- Dataset records
────

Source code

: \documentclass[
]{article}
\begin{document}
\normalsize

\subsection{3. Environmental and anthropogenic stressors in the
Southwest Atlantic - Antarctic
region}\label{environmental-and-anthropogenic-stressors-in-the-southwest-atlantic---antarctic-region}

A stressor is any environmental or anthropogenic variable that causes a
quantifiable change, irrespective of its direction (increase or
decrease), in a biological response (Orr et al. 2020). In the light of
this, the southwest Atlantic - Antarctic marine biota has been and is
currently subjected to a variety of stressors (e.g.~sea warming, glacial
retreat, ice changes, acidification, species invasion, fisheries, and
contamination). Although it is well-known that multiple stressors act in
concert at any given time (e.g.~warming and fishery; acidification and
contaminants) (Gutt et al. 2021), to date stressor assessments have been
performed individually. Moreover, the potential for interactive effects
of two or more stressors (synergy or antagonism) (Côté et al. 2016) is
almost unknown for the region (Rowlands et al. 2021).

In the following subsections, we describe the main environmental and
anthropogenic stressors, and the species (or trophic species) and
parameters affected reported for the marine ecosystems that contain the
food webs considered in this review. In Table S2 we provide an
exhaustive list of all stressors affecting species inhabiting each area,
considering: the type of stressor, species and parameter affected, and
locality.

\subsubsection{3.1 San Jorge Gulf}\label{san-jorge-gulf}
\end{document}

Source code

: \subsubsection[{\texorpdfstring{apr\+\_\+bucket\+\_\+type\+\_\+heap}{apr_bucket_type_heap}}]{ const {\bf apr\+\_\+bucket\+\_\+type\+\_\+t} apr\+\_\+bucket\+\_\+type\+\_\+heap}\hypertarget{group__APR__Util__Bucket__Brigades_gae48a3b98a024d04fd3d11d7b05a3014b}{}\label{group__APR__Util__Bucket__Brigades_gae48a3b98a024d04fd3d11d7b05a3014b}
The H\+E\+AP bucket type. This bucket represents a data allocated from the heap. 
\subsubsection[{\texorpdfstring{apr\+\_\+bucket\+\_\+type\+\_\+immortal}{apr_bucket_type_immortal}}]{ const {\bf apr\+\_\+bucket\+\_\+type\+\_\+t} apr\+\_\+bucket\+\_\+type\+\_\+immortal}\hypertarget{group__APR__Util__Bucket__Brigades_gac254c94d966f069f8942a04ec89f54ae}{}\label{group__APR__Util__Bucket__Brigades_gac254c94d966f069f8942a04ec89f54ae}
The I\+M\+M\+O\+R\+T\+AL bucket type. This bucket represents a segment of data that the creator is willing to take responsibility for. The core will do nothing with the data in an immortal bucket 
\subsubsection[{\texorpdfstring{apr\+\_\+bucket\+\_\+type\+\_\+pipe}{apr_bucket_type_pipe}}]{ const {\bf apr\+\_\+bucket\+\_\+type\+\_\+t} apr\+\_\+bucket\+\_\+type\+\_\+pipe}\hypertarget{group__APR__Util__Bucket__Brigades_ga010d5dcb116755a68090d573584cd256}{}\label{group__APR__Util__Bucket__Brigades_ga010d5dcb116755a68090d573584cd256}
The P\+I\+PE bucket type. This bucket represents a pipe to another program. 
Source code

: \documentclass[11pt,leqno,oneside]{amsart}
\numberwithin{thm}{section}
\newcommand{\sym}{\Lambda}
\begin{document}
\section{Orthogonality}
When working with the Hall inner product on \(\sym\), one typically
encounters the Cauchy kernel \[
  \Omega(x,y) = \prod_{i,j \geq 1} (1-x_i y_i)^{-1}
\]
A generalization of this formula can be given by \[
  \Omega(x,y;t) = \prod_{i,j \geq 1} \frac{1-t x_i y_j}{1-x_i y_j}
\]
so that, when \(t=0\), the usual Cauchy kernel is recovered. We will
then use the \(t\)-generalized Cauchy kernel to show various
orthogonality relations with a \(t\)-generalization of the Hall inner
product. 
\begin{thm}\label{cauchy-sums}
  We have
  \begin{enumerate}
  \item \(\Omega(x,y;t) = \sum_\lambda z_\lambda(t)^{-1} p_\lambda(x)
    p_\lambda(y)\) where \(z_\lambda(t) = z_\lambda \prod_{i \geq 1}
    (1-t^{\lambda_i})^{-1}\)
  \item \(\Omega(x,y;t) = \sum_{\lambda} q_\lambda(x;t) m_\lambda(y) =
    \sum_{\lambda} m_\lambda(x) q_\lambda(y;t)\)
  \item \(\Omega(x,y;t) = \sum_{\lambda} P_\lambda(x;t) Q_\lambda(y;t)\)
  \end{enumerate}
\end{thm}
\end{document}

────

- What needs to be done
Read through the data above. Report each line that has the word "region".

- Answer box
region}\label{environmental-and-anthropogenic-stressors-in-the-southwest-atlantic---antarctic-region}
almost unknown for the region (Rowlands et al. 2021).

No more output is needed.